Медведенко. Ничего. Только вот тучи и гром.
Полина Андреевна (хватается за сердце). Господи, неужто… Это ты, ты был! Я-то, помню, подумала – с чего бы сквозняку взяться. А это не сквозняк, это ты в щелку!
Дорн (быстро). Какая щелка? Какой сквозняк?
Полина Андреевна. Подслушивал!
(Медведенко машет руками, пятится.)
Дорн. Подслушивал? Что подслушивал? С кем был разговор? О чем?
Маша. Мама, не вздумай!
Полина Андреевна (страстно). Нет, я расскажу! Я просила Константина Гавриловича… быть с Машей поласковее. Знаю, матери о таком просить стыдно, но ведь сердце разрывается! А он (показывает на Медведенко), он подслушал!
Шамраев (грозно). Поласковее? Ты… ты сводничала?!

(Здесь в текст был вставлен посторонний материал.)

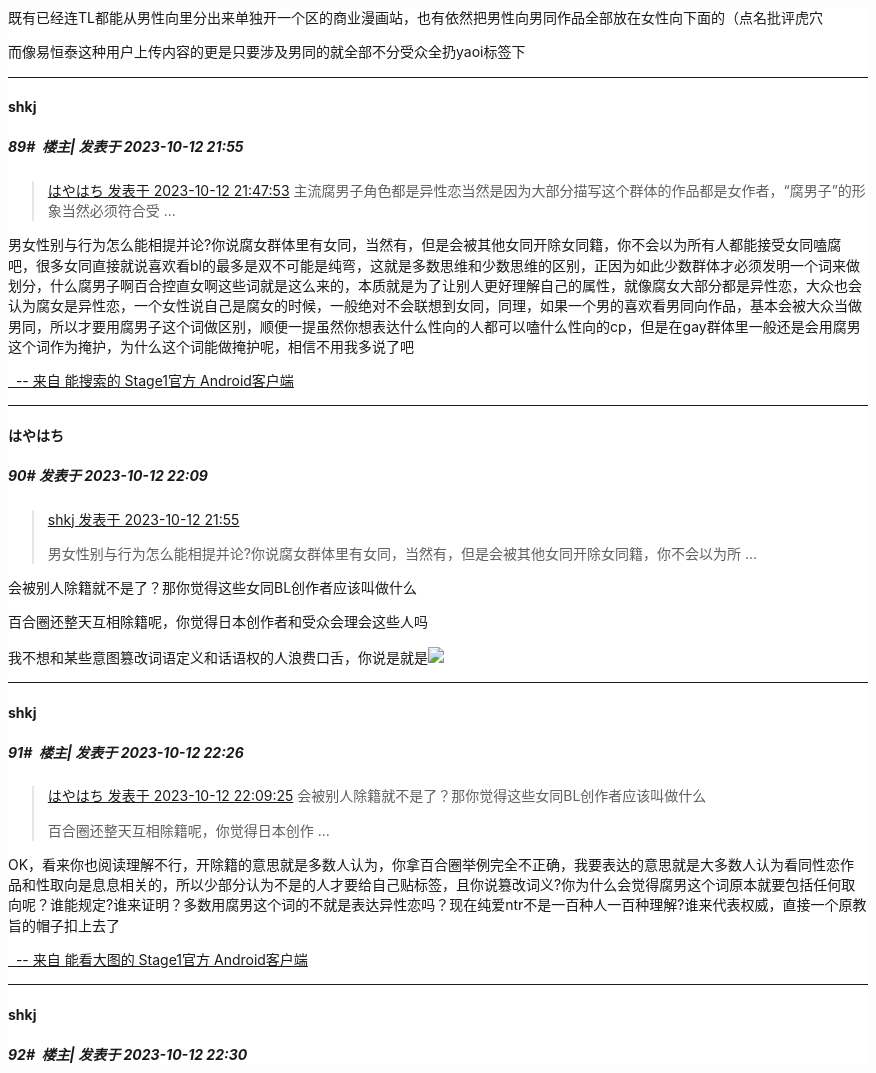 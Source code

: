 既有已经连TL都能从男性向里分出来单独开一个区的商业漫画站，也有依然把男性向男同作品全部放在女性向下面的（点名批评虎穴

而像易恒泰这种用户上传内容的更是只要涉及男同的就全部不分受众全扔yaoi标签下


*****

####  shkj  
##### 89#         楼主| 发表于 2023-10-12 21:55

<blockquote><a href="httphttps://bbs.saraba1st.com/2b/forum.php?mod=redirect&amp;goto=findpost&amp;pid=62702092&amp;ptid=2156388" target="_blank">はやはち 发表于 2023-10-12 21:47:53</a>
主流腐男子角色都是异性恋当然是因为大部分描写这个群体的作品都是女作者，“腐男子”的形象当然必须符合受 ...</blockquote>男女性别与行为怎么能相提并论?你说腐女群体里有女同，当然有，但是会被其他女同开除女同籍，你不会以为所有人都能接受女同嗑腐吧，很多女同直接就说喜欢看bl的最多是双不可能是纯弯，这就是多数思维和少数思维的区别，正因为如此少数群体才必须发明一个词来做划分，什么腐男子啊百合控直女啊这些词就是这么来的，本质就是为了让别人更好理解自己的属性，就像腐女大部分都是异性恋，大众也会认为腐女是异性恋，一个女性说自己是腐女的时候，一般绝对不会联想到女同，同理，如果一个男的喜欢看男同向作品，基本会被大众当做男同，所以才要用腐男子这个词做区别，顺便一提虽然你想表达什么性向的人都可以嗑什么性向的cp，但是在gay群体里一般还是会用腐男这个词作为掩护，为什么这个词能做掩护呢，相信不用我多说了吧

[  -- 来自 能搜索的 Stage1官方 Android客户端](https://www.coolapk.com/apk/140634)


*****

####  はやはち  
##### 90#       发表于 2023-10-12 22:09

<blockquote><a href="httphttps://bbs.saraba1st.com/2b/forum.php?mod=redirect&amp;goto=findpost&amp;pid=62702161&amp;ptid=2156388" target="_blank">shkj 发表于 2023-10-12 21:55</a>

男女性别与行为怎么能相提并论?你说腐女群体里有女同，当然有，但是会被其他女同开除女同籍，你不会以为所 ...</blockquote>
会被别人除籍就不是了？那你觉得这些女同BL创作者应该叫做什么

百合圈还整天互相除籍呢，你觉得日本创作者和受众会理会这些人吗

我不想和某些意图篡改词语定义和话语权的人浪费口舌，你说是就是<img src="https://static.saraba1st.com/image/smiley/face2017/037.png" referrerpolicy="no-referrer">


*****

####  shkj  
##### 91#         楼主| 发表于 2023-10-12 22:26

<blockquote><a href="httphttps://bbs.saraba1st.com/2b/forum.php?mod=redirect&amp;goto=findpost&amp;pid=62702303&amp;ptid=2156388" target="_blank">はやはち 发表于 2023-10-12 22:09:25</a>
会被别人除籍就不是了？那你觉得这些女同BL创作者应该叫做什么

百合圈还整天互相除籍呢，你觉得日本创作 ...</blockquote>OK，看来你也阅读理解不行，开除籍的意思就是多数人认为，你拿百合圈举例完全不正确，我要表达的意思就是大多数人认为看同性恋作品和性取向是息息相关的，所以少部分认为不是的人才要给自己贴标签，且你说篡改词义?你为什么会觉得腐男这个词原本就要包括任何取向呢？谁能规定?谁来证明？多数用腐男这个词的不就是表达异性恋吗？现在纯爱ntr不是一百种人一百种理解?谁来代表权威，直接一个原教旨的帽子扣上去了

[  -- 来自 能看大图的 Stage1官方 Android客户端](https://www.coolapk.com/apk/140634)

*****

####  shkj  
##### 92#         楼主| 发表于 2023-10-12 22:30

Полина Андреевна. Ты ничего не видишь вокруг себя! Тебя интересуют только овсы, сенокос и хомуты! Твоя дочь страдает, гибнет, а ты…

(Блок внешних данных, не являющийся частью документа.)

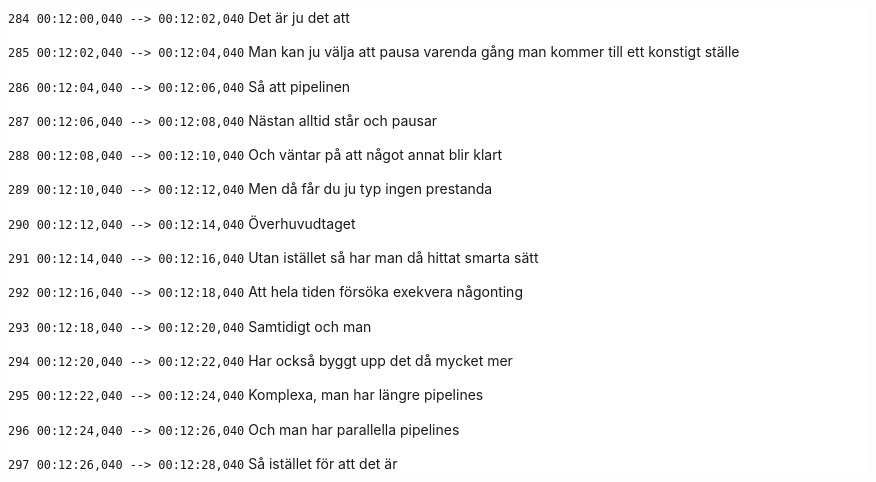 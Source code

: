 

`284 00:12:00,040 --> 00:12:02,040`
Det är ju det att



`285 00:12:02,040 --> 00:12:04,040`
Man kan ju välja att pausa varenda gång man kommer till ett konstigt ställe



`286 00:12:04,040 --> 00:12:06,040`
Så att pipelinen



`287 00:12:06,040 --> 00:12:08,040`
Nästan alltid står och pausar



`288 00:12:08,040 --> 00:12:10,040`
Och väntar på att något annat blir klart



`289 00:12:10,040 --> 00:12:12,040`
Men då får du ju typ ingen prestanda



`290 00:12:12,040 --> 00:12:14,040`
Överhuvudtaget



`291 00:12:14,040 --> 00:12:16,040`
Utan istället så har man då hittat smarta sätt



`292 00:12:16,040 --> 00:12:18,040`
Att hela tiden försöka exekvera någonting



`293 00:12:18,040 --> 00:12:20,040`
Samtidigt och man



`294 00:12:20,040 --> 00:12:22,040`
Har också byggt upp det då mycket mer



`295 00:12:22,040 --> 00:12:24,040`
Komplexa, man har längre pipelines



`296 00:12:24,040 --> 00:12:26,040`
Och man har parallella pipelines



`297 00:12:26,040 --> 00:12:28,040`
Så istället för att det är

Дорн. Тихо! (Полина Андреевна послушно умолкает на полуслове. Дорн подходит к Медведенке и крепко берет его за плечи, тот мотает головой.) Итак, Семен Семенович, вы подслушали, как ваша теща уговаривает Треплева быть поласковее с вашей женой и после этого передумали возвращаться домой. Кажется, у вас нашлось другое дело, поинтереснее. (Смотрит на Медведенку с любопытством.) Вот уж воистину «и возмутятся смиренные». Всякому терпению есть мера, а?

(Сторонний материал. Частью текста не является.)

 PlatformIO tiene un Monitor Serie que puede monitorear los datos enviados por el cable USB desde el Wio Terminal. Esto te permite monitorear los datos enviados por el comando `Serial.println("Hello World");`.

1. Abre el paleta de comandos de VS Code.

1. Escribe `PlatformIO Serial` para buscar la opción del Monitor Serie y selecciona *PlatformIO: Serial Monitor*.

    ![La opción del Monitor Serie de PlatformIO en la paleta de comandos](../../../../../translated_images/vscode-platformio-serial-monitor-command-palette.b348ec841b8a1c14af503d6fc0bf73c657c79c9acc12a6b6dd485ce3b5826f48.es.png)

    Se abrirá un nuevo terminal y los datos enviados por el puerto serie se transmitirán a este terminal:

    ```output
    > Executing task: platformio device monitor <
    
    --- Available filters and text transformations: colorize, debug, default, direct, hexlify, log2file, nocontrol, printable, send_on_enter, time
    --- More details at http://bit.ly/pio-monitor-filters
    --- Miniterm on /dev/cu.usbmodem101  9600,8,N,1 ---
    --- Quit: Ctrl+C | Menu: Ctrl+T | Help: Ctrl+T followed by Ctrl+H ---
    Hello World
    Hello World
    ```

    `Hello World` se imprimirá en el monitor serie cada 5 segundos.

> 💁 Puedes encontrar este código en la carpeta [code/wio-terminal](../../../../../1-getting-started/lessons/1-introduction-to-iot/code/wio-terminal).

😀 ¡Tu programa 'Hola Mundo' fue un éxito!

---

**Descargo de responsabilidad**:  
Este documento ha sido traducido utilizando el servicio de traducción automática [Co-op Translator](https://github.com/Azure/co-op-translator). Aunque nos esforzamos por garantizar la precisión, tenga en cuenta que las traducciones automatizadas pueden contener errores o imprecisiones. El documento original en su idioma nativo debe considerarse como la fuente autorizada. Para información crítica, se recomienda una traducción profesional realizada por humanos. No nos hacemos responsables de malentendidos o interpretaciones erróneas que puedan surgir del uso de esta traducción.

Медведенко (рывком высвобождается, расправляет плечи, говорит громко). Да, Евгений Сергеевич, да! Возмутятся смиренные, потому что и у чаши смирения есть своя кромка. Когда переполнится, одной малой капельки бывает довольно. Живешь-живешь, терпишь-терпишь. Все видишь, все понимаешь, а надежда нашептывает: подожди еще, потерпи еще, воздал же Господь Иову многострадальному. Где вам, баловню судьбы, женскому любимцу, понять, каково это – быть самым что ни на есть распоследним человеком на свете! Говорят, у каждой твари своя цена есть. Я всегда знал, что моя цена небольшая – примерно в двугривенный, а сегодня мне и вовсе глаза открыли. Не двугривенный, не алтын даже, и не полушка, а нуль, круглый нуль – вот цена Семена Медведенки. Если б ставили хоть в полушку, так дали бы лошадь – только уезжай, не путайся под ногами, не мешай разврату. А тут даже этой малости не удостоили – уйдешь, козявка, и собственными ногами. Этот барчук, этот бездельник (тычет пальцем в правую дверь) растоптал мне жизнь! Казалось бы, стал модным писателем, деньги тебе из журналов шлют, так уезжай в столицы, блистай. Нет, сидит, как ворон, над добычей. Губит, топчет, сводит с ума. А Машенька и сошла с ума. Смотреть на это сил нет! И пьет, много пьет. Ребеночка забросила. Я ведь не убивать хотел, хотел попросить только по-человечески – чтоб уехал, пожалел нас. Для того и пришел – наедине поговорить. А он на меня как на грязь какую посмотрел, пробормотал что-то по-французски, зная, что я не пойму, и отвернулся. Тут на меня будто затмение нашло. Схватил со шкафчика револьвер… Как дым рассеялся, думаю: нельзя мне на каторгу. Никак нельзя. Господи, молюсь, спаси, избави! Вдруг на глаза ваш саквояж попался. Думаю, там бинты, йод. Что если Константин Гаврилович жив еще? Открываю, вижу склянка и написано «Эфир». И вспомнил про кислород, про нагревание – читал в учительской газете. Еще слово вспомнил французское – «алиби». Вот тебе и алиби. Господи, что теперь с ребеночком-то будет… (Закрывает руками лицо, глухо, неумело рыдает).